ひとしおの「しお」は、染料につける回数を表しており、「ひとしお」は、染料に染物を1回つけることを意味しています。
染物は、染料につける回数が多いほど色が濃くなるため、だんだん発色が良くなっていく様子から「ひとしお」は「
程度が増す」という意味合いをもつようになりました。
『ひとしお』には
- ほかの場合より程度が一段と増すこと
- いっそう
- ひときわ
- 染め物を染め汁の中に1回つけること
などの意味があります。
「ひとしお」の正しい使い方を例文で紹介!
「ひとしお」は、ほかの場合より程度が一段と増すことを表す際に使われる言葉です。
間違った使い方をすると相手に伝わらなかったり、失礼な印象を与えてしまう可能性もありますので、例文と共に正しい使い方を知っていきましょう。
例文①
無事に結婚式を終えることができ、喜びもひとしおです。
例文②
お子さんの誕生、家族の皆様は喜びもひとしおのことでしょう。
例文③
この間まで赤ちゃんだったのに、もう小学生とは感慨もひとしおです。
例文④
やっと昇進が決まり、達成感もひとしおです。
例文⑤
7月になり、暑さもひとしおですね。
【ひとしおを使う時の注意点】
「ひとしお」は、日本で古くから使われている「大和言葉」の1つです。
日常生活で「ひとしお」を使うと、やや大袈裟なイメージを持たれますので、人生において大きなポイントとなるような出来事に使うようにしましょう。
「ひとしお」の類義語・言い換え3選
『ひとしお』の類義語や言い換えの言葉は3つあります。
類義語を知り、同じ意味を持つ複数の言葉を使い分けることができると相手とのコミュニケーションが円滑になります。
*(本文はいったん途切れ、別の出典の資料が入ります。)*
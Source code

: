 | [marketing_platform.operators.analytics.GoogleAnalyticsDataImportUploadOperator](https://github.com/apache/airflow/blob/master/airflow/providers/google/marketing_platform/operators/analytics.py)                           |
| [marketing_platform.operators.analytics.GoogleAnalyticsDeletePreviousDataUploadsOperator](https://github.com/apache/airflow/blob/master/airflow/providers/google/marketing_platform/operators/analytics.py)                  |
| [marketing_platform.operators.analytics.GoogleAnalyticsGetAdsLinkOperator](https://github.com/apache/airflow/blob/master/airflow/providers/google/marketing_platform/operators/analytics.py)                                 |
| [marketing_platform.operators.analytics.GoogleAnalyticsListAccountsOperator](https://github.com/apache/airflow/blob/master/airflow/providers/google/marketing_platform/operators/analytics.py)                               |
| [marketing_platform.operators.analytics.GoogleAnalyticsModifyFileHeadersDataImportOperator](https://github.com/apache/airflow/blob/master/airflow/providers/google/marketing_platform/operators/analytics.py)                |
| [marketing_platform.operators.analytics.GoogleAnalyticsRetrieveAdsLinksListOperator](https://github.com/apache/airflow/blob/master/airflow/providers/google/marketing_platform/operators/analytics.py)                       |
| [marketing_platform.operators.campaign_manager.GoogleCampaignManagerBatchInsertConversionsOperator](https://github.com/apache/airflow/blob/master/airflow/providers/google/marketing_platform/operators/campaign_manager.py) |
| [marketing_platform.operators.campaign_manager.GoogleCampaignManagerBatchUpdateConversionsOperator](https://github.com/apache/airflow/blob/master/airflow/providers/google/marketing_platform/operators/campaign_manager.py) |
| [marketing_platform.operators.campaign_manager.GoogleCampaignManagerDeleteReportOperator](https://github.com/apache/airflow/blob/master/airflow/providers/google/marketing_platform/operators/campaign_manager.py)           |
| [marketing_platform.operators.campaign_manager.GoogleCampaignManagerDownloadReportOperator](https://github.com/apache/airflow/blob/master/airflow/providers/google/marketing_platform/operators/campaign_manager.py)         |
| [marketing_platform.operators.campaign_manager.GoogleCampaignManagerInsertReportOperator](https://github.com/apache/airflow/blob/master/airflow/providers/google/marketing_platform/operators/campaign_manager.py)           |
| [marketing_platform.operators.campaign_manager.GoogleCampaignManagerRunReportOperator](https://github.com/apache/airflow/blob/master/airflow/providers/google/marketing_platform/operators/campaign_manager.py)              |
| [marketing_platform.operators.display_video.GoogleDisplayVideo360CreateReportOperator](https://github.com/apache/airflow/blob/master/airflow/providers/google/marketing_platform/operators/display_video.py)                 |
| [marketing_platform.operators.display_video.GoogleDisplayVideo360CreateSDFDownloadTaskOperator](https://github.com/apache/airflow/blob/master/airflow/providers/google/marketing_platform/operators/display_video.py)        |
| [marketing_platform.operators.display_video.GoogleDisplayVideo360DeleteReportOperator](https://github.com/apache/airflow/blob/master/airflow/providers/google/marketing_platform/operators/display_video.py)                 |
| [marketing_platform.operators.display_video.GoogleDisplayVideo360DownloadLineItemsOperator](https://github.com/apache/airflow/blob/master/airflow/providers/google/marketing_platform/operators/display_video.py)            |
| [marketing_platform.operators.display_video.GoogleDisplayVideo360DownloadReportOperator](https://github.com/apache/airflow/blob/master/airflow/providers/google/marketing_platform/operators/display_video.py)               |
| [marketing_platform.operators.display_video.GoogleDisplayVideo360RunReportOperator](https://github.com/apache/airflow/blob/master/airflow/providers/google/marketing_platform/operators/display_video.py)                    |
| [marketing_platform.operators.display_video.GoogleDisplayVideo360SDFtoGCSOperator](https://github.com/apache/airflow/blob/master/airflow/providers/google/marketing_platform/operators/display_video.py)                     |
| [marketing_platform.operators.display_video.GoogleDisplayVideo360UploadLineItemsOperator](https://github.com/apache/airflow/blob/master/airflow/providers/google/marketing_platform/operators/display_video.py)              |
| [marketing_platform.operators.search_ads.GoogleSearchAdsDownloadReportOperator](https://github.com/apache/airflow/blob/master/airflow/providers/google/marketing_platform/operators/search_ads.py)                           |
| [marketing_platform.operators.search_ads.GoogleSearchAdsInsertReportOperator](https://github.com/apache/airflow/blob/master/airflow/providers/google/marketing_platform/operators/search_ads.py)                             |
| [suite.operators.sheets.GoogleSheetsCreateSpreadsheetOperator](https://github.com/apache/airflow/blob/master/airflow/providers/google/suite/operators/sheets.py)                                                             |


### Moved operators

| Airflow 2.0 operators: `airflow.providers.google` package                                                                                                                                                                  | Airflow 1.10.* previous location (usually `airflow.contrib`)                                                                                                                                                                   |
相手の理解度や状況に合わせて、最適な言葉を選択していきましょう。
- ひときわ
- 一層
- 一段と
類義語①ひときわの意味
他と比べて特に目立っているさま。
引用:goo辞書
彼は、ひときわ輝いて見える。
類義語②一層の意味
程度がいちだんと進むさま。ひときわ。ますます。
引用:goo辞書
プロジェクトリーダーに任命され、仕事に一層力が入ります。
類義語③一段との意味
他と比べた場合にはっきりと相違があるさまを表す表現。特別に。格別に。
引用:Weblio辞書
今日はまた、一段と寒いですね。
「ひとしお」と「ひときわ」の違いは?
「ひとしお」と「ひときわ」は似ている言葉ですが、どのような違いがあるのでしょうか。
「ひとしお」にはほかの場合より程度が一段と増すことという意味がありますが、
それに対し「ひときわ」には、他と比べて特に目立っているさまという意味があります。
どちらも程度が一段と高い様子を表す言葉ですが、「ひときわ」は、視覚的に他よりも目立っていることを意味します。
また、「ひとしお」は基本的にポジティブな事柄で使われますが、「ひときわ」はポジティブ・ネガティブどちらの事柄についても使うことができますので、文脈から意味を判断するとよいでしょう。
「ひとしお」は英語で『specially』
ひとしおは英語の『specially』に言い換えることができます。
英語の『specially』には
- 特別に
- 格別に
などという意味があります。
「ひとしお」の対義語・反対語はありません
ひとしおの対義語は、ありません。